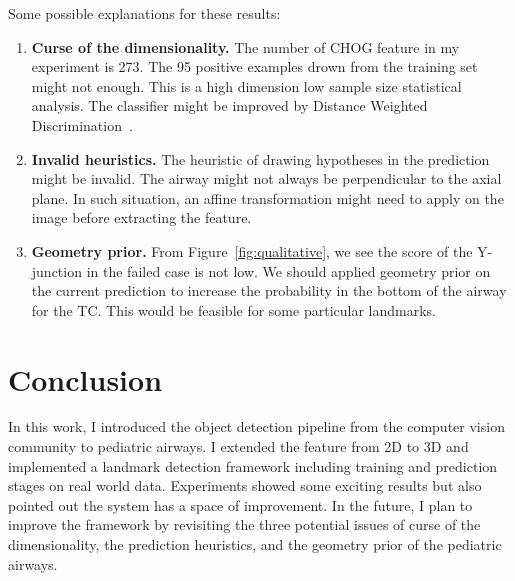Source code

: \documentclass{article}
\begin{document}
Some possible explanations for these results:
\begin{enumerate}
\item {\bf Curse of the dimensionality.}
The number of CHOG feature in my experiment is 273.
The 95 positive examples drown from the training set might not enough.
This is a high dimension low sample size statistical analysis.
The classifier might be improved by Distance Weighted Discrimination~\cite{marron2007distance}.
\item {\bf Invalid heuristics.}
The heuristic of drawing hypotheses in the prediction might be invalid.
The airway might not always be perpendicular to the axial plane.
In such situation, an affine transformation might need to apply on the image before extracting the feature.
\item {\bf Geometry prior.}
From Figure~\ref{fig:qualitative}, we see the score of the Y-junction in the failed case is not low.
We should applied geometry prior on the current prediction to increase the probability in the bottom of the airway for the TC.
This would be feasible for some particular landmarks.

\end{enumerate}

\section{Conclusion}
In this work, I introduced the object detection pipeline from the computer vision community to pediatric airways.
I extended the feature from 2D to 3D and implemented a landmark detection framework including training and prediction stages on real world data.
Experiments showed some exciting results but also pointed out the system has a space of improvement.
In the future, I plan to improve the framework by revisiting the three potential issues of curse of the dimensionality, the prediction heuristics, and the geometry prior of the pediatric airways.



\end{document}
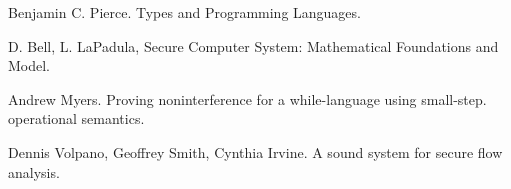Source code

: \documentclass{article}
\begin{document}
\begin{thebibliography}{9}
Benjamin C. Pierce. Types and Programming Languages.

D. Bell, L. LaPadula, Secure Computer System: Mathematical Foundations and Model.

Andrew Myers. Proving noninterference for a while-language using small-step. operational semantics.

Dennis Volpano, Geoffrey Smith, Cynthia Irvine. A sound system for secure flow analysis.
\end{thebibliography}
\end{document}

==

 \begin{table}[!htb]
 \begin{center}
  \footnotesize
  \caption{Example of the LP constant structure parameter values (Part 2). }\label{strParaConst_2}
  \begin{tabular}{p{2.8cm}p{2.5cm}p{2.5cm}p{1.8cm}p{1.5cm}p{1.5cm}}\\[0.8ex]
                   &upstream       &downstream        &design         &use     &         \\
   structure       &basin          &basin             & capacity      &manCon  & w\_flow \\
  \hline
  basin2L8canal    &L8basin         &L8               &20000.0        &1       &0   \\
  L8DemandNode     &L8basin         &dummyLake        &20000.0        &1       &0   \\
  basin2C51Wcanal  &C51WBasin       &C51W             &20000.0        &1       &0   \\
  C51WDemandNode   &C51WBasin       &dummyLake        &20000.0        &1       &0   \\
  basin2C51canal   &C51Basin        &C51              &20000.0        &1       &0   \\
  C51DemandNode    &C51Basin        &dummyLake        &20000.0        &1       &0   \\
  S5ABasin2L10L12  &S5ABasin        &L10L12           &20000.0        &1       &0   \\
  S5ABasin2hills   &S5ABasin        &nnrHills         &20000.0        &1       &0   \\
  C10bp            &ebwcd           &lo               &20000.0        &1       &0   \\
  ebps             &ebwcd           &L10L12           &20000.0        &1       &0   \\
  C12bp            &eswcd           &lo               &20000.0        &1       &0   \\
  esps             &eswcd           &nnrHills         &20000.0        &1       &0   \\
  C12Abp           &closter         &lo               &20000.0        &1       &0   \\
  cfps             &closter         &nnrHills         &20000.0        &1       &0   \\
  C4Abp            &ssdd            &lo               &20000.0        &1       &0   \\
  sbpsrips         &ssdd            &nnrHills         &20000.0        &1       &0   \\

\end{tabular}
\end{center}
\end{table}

* * *

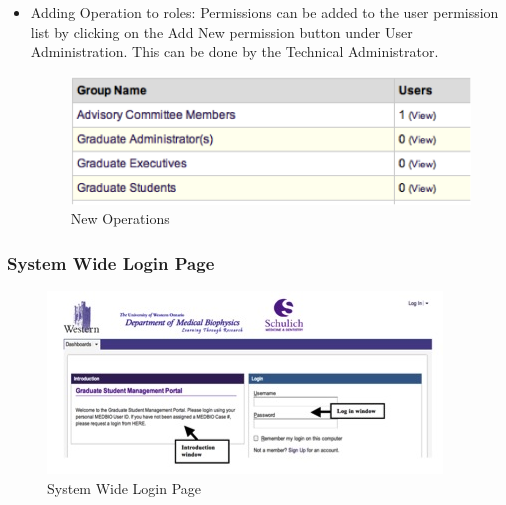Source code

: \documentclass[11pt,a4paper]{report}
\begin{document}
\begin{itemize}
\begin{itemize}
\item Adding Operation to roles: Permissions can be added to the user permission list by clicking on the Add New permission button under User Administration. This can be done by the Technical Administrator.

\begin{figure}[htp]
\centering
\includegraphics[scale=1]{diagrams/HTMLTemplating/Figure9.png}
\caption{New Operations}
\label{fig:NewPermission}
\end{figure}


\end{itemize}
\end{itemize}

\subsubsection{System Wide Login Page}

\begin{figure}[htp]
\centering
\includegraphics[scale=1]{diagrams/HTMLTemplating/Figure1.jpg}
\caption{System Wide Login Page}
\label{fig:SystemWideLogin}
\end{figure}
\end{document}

*WORK INSTRUCTION:* Where the word "closter" shows up in a line of the listing, return that line.

*COMPLETED EXERCISE:*
  C12Abp           &closter         &lo               &20000.0        &1       &0   \\
  cfps             &closter         &nnrHills         &20000.0        &1       &0   \\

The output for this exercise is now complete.